[[ Listed entries open ]]
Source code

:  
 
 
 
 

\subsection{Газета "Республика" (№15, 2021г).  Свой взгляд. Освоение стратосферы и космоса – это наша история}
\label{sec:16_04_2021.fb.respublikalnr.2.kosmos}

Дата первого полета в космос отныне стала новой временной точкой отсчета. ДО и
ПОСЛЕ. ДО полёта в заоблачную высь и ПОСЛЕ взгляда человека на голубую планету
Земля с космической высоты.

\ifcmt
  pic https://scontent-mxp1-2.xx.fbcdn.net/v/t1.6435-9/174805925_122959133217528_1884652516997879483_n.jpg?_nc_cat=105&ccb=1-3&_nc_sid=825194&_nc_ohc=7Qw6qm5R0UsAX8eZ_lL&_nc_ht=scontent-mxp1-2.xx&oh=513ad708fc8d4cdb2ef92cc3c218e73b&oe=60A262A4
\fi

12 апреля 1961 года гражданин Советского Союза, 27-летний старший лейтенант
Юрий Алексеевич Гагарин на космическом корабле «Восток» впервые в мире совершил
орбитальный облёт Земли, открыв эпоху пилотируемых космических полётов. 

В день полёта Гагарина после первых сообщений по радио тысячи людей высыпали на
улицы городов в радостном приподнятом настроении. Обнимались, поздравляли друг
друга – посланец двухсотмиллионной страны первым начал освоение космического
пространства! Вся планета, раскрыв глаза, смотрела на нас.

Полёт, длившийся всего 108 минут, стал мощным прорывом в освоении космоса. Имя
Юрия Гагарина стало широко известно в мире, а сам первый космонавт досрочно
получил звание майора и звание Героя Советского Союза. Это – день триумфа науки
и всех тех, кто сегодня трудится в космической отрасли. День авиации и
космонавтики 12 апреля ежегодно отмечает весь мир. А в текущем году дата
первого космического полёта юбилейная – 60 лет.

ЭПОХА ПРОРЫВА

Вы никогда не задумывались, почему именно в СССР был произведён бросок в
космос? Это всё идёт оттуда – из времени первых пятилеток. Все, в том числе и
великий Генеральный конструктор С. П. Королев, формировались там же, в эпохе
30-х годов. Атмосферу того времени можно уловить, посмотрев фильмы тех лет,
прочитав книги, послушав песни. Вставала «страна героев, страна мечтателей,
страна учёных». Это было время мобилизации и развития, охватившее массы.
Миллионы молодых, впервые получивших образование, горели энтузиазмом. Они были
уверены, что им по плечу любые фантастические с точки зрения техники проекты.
[[ Listed entries closed ]]
[[ Listed entries open ]]
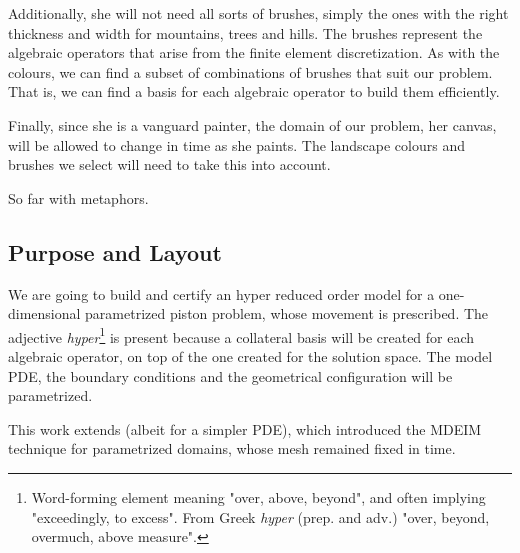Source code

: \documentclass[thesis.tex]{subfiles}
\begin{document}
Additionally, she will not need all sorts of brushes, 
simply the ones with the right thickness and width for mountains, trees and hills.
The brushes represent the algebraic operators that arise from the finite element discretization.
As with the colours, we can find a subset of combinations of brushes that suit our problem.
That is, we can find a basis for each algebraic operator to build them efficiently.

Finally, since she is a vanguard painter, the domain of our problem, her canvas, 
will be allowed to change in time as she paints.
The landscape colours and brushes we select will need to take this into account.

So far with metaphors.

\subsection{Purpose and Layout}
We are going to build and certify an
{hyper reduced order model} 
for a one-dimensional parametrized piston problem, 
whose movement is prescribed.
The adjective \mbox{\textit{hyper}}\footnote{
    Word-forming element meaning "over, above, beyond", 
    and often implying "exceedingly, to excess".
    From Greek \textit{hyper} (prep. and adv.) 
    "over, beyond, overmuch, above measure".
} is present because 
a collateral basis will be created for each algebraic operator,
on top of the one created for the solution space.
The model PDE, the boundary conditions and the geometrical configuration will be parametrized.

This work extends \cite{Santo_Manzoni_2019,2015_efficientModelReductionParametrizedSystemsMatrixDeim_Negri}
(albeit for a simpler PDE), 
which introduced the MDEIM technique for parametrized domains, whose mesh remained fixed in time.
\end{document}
[[ Listed entries closed ]]
:: Activity ::
Look above for the line with "Юрия Гагарина стало"; retype exactly that line, every line after it up to the line with "ЭПОХА ПРОРЫВА", and that line too, nothing else.

:: Answer ::
Юрия Гагарина стало широко известно в мире, а сам первый космонавт досрочно
получил звание майора и звание Героя Советского Союза. Это – день триумфа науки
и всех тех, кто сегодня трудится в космической отрасли. День авиации и
космонавтики 12 апреля ежегодно отмечает весь мир. А в текущем году дата
первого космического полёта юбилейная – 60 лет.

ЭПОХА ПРОРЫВА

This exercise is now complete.